WORK TO COMPLETE
With the images left out, print every entry that follows exactly.

** SUPPLIED DATA follows **

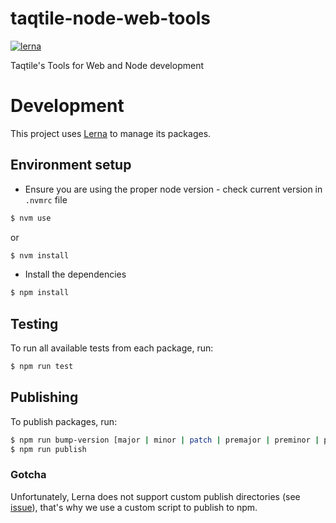 # taqtile-node-web-tools
[![lerna](https://img.shields.io/badge/maintained%20with-lerna-cc00ff.svg)](https://lernajs.io/)

Taqtile's Tools for Web and Node development

# Development

This project uses [Lerna](https://lernajs.io/) to manage its packages.

## Environment setup

- Ensure you are using the proper node version - check current version in `.nvmrc` file

```bash
$ nvm use
```

or 

```bash
$ nvm install
```

- Install the dependencies

```bash
$ npm install
```

## Testing

To run all available tests from each package, run:

```bash
$ npm run test
```

## Publishing

To publish packages, run:

```bash
$ npm run bump-version [major | minor | patch | premajor | preminor | prepatch | prerelease]
$ npm run publish
```

### Gotcha
Unfortunately, Lerna does not support custom publish directories (see [issue](https://github.com/lerna/lerna/issues/1282)), that's why we use a custom script to publish to npm.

** End of SUPPLIED DATA **

SOLUTION BELOW
 # taqtile-node-web-tools
[![lerna](https://img.shields.io/badge/maintained%20with-lerna-cc00ff.svg)](https://lernajs.io/)

Taqtile's Tools for Web and Node development

# Development

This project uses [Lerna](https://lernajs.io/) to manage its packages.

## Environment setup

- Ensure you are using the proper node version - check current version in `.nvmrc` file

```bash
$ nvm use
```

or 

```bash
$ nvm install
```

- Install the dependencies

```bash
$ npm install
```

## Testing

To run all available tests from each package, run:

```bash
$ npm run test
```

## Publishing

To publish packages, run:

```bash
$ npm run bump-version [major | minor | patch | premajor | preminor | prepatch | prerelease]
$ npm run publish
```

### Gotcha
Unfortunately, Lerna does not support custom publish directories (see [issue](https://github.com/lerna/lerna/issues/1282)), that's why we use a custom script to publish to npm.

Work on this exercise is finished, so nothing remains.